A los 33 años me casé con un “don nadie” y mi familia se rió de mí, hasta que la verdad salió a la luz en pleno centro de Sevilla
—¿Pero tú te has vuelto loca, Lucía? —La voz de mi madre retumbó en el salón, con ese tono entre incredulidad y rabia que sólo una madre andaluza puede tener—. ¡¿Casarte con un mendigo?! ¡Con lo que te hemos dado! ¡Con lo que has estudiado!
Me quedé callada, mirando el suelo de azulejos fríos. Mi hermana Carmen bufó y rodó los ojos. Mi padre, sentado en su sillón de siempre, ni siquiera levantó la vista del periódico. Sentí cómo el aire se volvía denso, como si la vergüenza flotara en la casa de Triana.
—Mamá, no es un mendigo. Se llama Javier —dije, intentando que mi voz no temblara—. Y sí, ahora duerme en la calle, pero es buena persona. Me hace reír. Me escucha. Me trata como nadie me ha tratado nunca.
—¡Ay, hija! —exclamó mi madre, llevándose las manos a la cabeza—. ¡Que tienes treinta y tres años! ¡Que ya no estás para experimentos! ¿Qué va a decir la familia? ¿Y los vecinos? ¿Te imaginas el cotilleo en la panadería?
No respondí. Sabía que para ellos era peor que si les hubiera dicho que me iba a vivir a Marte. En Sevilla, una mujer de mi edad sin pareja ya era motivo de susurros; casarme con alguien sin techo era directamente un escándalo.
La boda fue sencilla, casi clandestina. Sólo vino mi amiga Ana, que siempre ha sido más valiente que yo. Javier apareció con una camisa prestada y una sonrisa tímida. Nadie de mi familia quiso venir. «Ya vendrás llorando», me dijo Carmen por WhatsApp esa mañana.
Los primeros meses fueron duros. Vivíamos en un piso pequeño en la Macarena, con muebles de segunda mano y muchas noches de lentejas. Pero yo era feliz. Javier tenía una dulzura que no había encontrado en ningún otro hombre. Me contaba historias de cuando era niño en Cádiz, de cómo acabó en la calle tras perderlo todo. Yo le hablaba de mis sueños frustrados, de mis ganas de ser madre, del miedo a quedarme sola.
A veces, al salir juntos al mercado o a tomar café en la Alameda, notaba las miradas de reojo. «Mira la loca esa, la que se casó con el vagabundo», susurraban algunas vecinas. Mi madre dejó de llamarme durante meses.
Una tarde de primavera, mientras preparaba una tortilla para cenar, Javier me abrazó por detrás y me susurró al oído:
—Lucía, ¿confías en mí?
—Claro que sí —le respondí sin pensarlo.
—Entonces prepárate para mañana. No preguntes nada.
No dormí bien esa noche. Al amanecer, Javier se puso su única camisa buena y me pidió que me arreglara. Bajamos a la calle y allí estaba Ana, con los ojos como platos.
De repente, el silencio del barrio se rompió por el rugido de motores. Cincuenta coches de lujo —Mercedes, BMW, hasta un par de Rolls Royce— aparcaron uno tras otro bloqueando toda la calle Feria. Los vecinos salieron a los balcones; algunos grababan con el móvil.
De los coches bajaron hombres trajeados y mujeres elegantísimas. Se acercaron a Javier con respeto y lo llamaron «Don Javier». Yo no entendía nada.

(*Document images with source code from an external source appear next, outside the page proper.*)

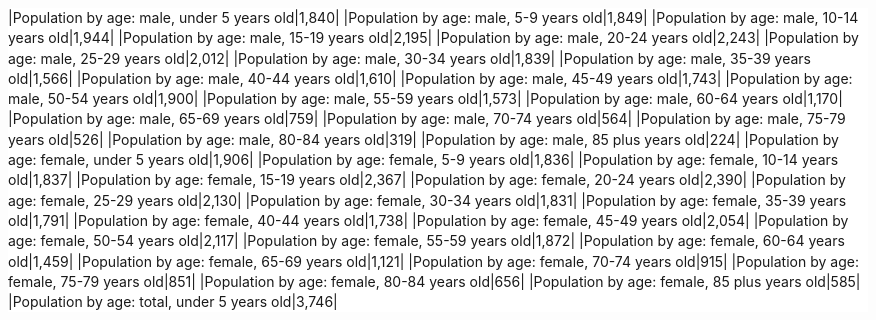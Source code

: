 |Population by age: male, under 5 years old|1,840|
|Population by age: male, 5-9 years old|1,849|
|Population by age: male, 10-14 years old|1,944|
|Population by age: male, 15-19 years old|2,195|
|Population by age: male, 20-24 years old|2,243|
|Population by age: male, 25-29 years old|2,012|
|Population by age: male, 30-34 years old|1,839|
|Population by age: male, 35-39 years old|1,566|
|Population by age: male, 40-44 years old|1,610|
|Population by age: male, 45-49 years old|1,743|
|Population by age: male, 50-54 years old|1,900|
|Population by age: male, 55-59 years old|1,573|
|Population by age: male, 60-64 years old|1,170|
|Population by age: male, 65-69 years old|759|
|Population by age: male, 70-74 years old|564|
|Population by age: male, 75-79 years old|526|
|Population by age: male, 80-84 years old|319|
|Population by age: male, 85 plus years old|224|
|Population by age: female, under 5 years old|1,906|
|Population by age: female, 5-9 years old|1,836|
|Population by age: female, 10-14 years old|1,837|
|Population by age: female, 15-19 years old|2,367|
|Population by age: female, 20-24 years old|2,390|
|Population by age: female, 25-29 years old|2,130|
|Population by age: female, 30-34 years old|1,831|
|Population by age: female, 35-39 years old|1,791|
|Population by age: female, 40-44 years old|1,738|
|Population by age: female, 45-49 years old|2,054|
|Population by age: female, 50-54 years old|2,117|
|Population by age: female, 55-59 years old|1,872|
|Population by age: female, 60-64 years old|1,459|
|Population by age: female, 65-69 years old|1,121|
|Population by age: female, 70-74 years old|915|
|Population by age: female, 75-79 years old|851|
|Population by age: female, 80-84 years old|656|
|Population by age: female, 85 plus years old|585|
|Population by age: total, under 5 years old|3,746|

Uno de ellos se dirigió a mí:
—Señora Lucía, es un honor conocerla al fin. Su marido es el verdadero heredero de una de las familias más influyentes de Andalucía. Se fue hace años por desavenencias familiares… pero nunca dejó de ser quien es.
Javier me miró con lágrimas en los ojos.
—Perdóname por ocultártelo —me dijo—. Necesitaba saber quién me quería por mí y no por mi apellido o mi dinero.
Mi madre bajó corriendo las escaleras al ver el espectáculo desde la ventana. Carmen llegó poco después, boquiabierta.
Ese día cambió todo. Mi familia intentó acercarse otra vez; los vecinos pasaron del cotilleo a la admiración. Pero yo sólo tenía ojos para Javier.
A veces pienso en todo lo que sufrí por seguir mi corazón. ¿Cuántas veces dejamos pasar la felicidad por miedo al qué dirán? ¿Y si todos tuviéramos el valor de amar sin prejuicios?